Please forward this error screen to 216. As one second law of thermodynamics problems and solutions pdf “forward” in time, the second law of thermodynamics says, the entropy of an isolated system can increase, but not decrease.
Hence, from one perspective, entropy measurement is a way of distinguishing the past from the future. However, in thermodynamic systems that are not closed, entropy can decrease with time: many systems, including living systems, reduce local entropy at the expense of an environmental increase, resulting in a net increase in entropy.
Examples of such systems and phenomena include the formation of typical crystals, the workings of a refrigerator and living organisms, used in thermodynamics. Much like temperature despite being an abstract concept everyone has an intuitive sense of the effects of entropy. For example, it is often very easy to tell the difference between a video being played forwards or backwards.

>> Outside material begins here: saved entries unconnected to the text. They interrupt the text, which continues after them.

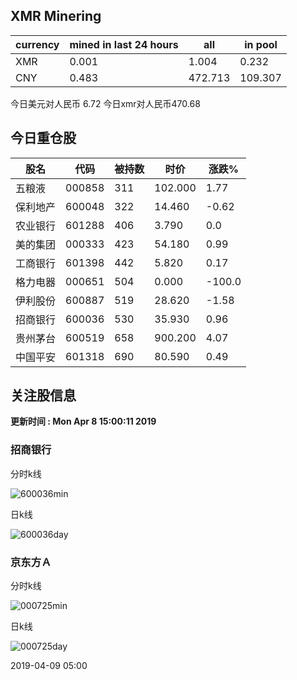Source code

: ## XMR Minering

|currency|mined in last 24 hours|all|in pool|
|---|---|---|---|
|XMR|0.001|1.004|0.232|
|CNY|0.483|472.713|109.307|

今日美元对人民币 6.72	今日xmr对人民币470.68


## 今日重仓股 

|股名|代码|被持数|时价|涨跌%|
|---|---|---|---|---|
|五粮液|000858|311|102.000|1.77|
|保利地产|600048|322|14.460|-0.62|
|农业银行|601288|406|3.790|0.0|
|美的集团|000333|423|54.180|0.99|
|工商银行|601398|442|5.820|0.17|
|格力电器|000651|504|0.000|-100.0|
|伊利股份|600887|519|28.620|-1.58|
|招商银行|600036|530|35.930|0.96|
|贵州茅台|600519|658|900.200|4.07|
|中国平安|601318|690|80.590|0.49|

## 关注股信息
**更新时间 : Mon Apr  8 15:00:11 2019**
### 招商银行 
分时k线

![600036min](http://image.sinajs.cn/newchart/min/n/sh600036.gif)

日k线

![600036day](http://image.sinajs.cn/newchart/daily/n/sh600036.gif)

### 京东方Ａ 
分时k线

![000725min](http://image.sinajs.cn/newchart/min/n/sz000725.gif)

日k线

![000725day](http://image.sinajs.cn/newchart/daily/n/sz000725.gif)

2019-04-09 05:00
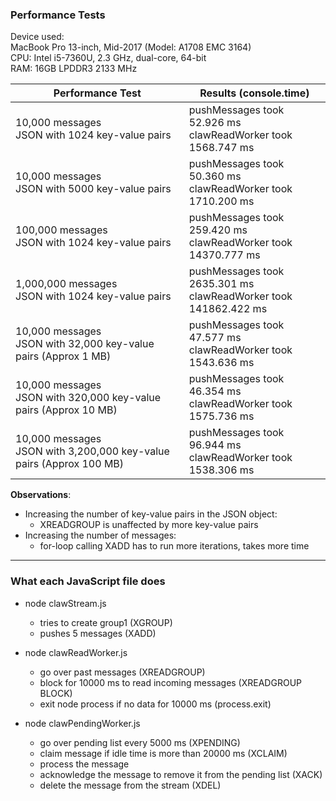 ### Performance Tests

Device used: <br>
MacBook Pro 13-inch, Mid-2017 (Model: A1708 EMC 3164) <br>
CPU: Intel i5-7360U, 2.3 GHz, dual-core, 64-bit <br>
RAM: 16GB LPDDR3 2133 MHz <br>

| Performance Test | Results (console.time) |
| ---------------- | ---------------------- |
| 10,000 messages <br> JSON with 1024 key-value pairs | pushMessages took 52.926 ms <br> clawReadWorker took 1568.747 ms
| 10,000 messages <br> JSON with 5000 key-value pairs | pushMessages took 50.360 ms <br> clawReadWorker took 1710.200 ms
| 100,000 messages <br> JSON with 1024 key-value pairs | pushMessages took 259.420 ms <br> clawReadWorker took 14370.777 ms
| 1,000,000 messages <br> JSON with 1024 key-value pairs | pushMessages took 2635.301 ms <br> clawReadWorker took 141862.422 ms
| 10,000 messages <br> JSON with 32,000 key-value pairs (Approx 1 MB) | pushMessages took 47.577 ms <br> clawReadWorker took 1543.636 ms
| 10,000 messages <br> JSON with 320,000 key-value pairs (Approx 10 MB) | pushMessages took 46.354 ms <br> clawReadWorker took 1575.736 ms
| 10,000 messages <br> JSON with 3,200,000 key-value pairs (Approx 100 MB) | pushMessages took 96.944 ms <br> clawReadWorker took 1538.306 ms

**Observations**: <br>
- Increasing the number of key-value pairs in the JSON object: <br>
    - XREADGROUP is unaffected by more key-value pairs
- Increasing the number of messages: <br>
    - for-loop calling XADD has to run more iterations, takes more time

<hr>

### What each JavaScript file does

* node clawStream.js
    * tries to create group1 (XGROUP)
    * pushes 5 messages (XADD)

* node clawReadWorker.js
    * go over past messages (XREADGROUP)
    * block for 10000 ms to read incoming messages (XREADGROUP BLOCK)
    * exit node process if no data for 10000 ms (process.exit)

* node clawPendingWorker.js
    * go over pending list every 5000 ms (XPENDING)
    * claim message if idle time is more than 20000 ms (XCLAIM)
    * process the message
    * acknowledge the message to remove it from the pending list (XACK)
    * delete the message from the stream (XDEL)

A video may depict a wood fire that melts a nearby ice block, played in reverse it would show that a puddle of water turned a cloud of smoke into unburnt wood and froze itself in the process. Surprisingly, in either case the vast majority of the laws of physics are not broken by these processes, a notable exception is the second law of thermodynamics.
When a law of physics applies equally when time is reversed it is said to show T-symmetry, in this case entropy is what allows one to decide if the video described above is playing forwards or in reverse as intuitively we identify that only when played forwards the entropy of the scene is increasing. Because of the second law of thermodynamics entropy prevents macroscopic processes showing T-symmetry.
When studying at a microscopic scale the above judgements can not be made. Watching a single smoke particle buffeted by air it would not be clear if a video was playing forwards or in reverse and in fact it would not be possible as the laws which apply show T-symmetry, as it drifts left or right qualitatively it looks no different.
It is only when you study that gas at a macroscopic scale that the effects of entropy become noticeable. On average you would expect the smoke particles around a struck match to drift away from each other, diffusing throughout the available space.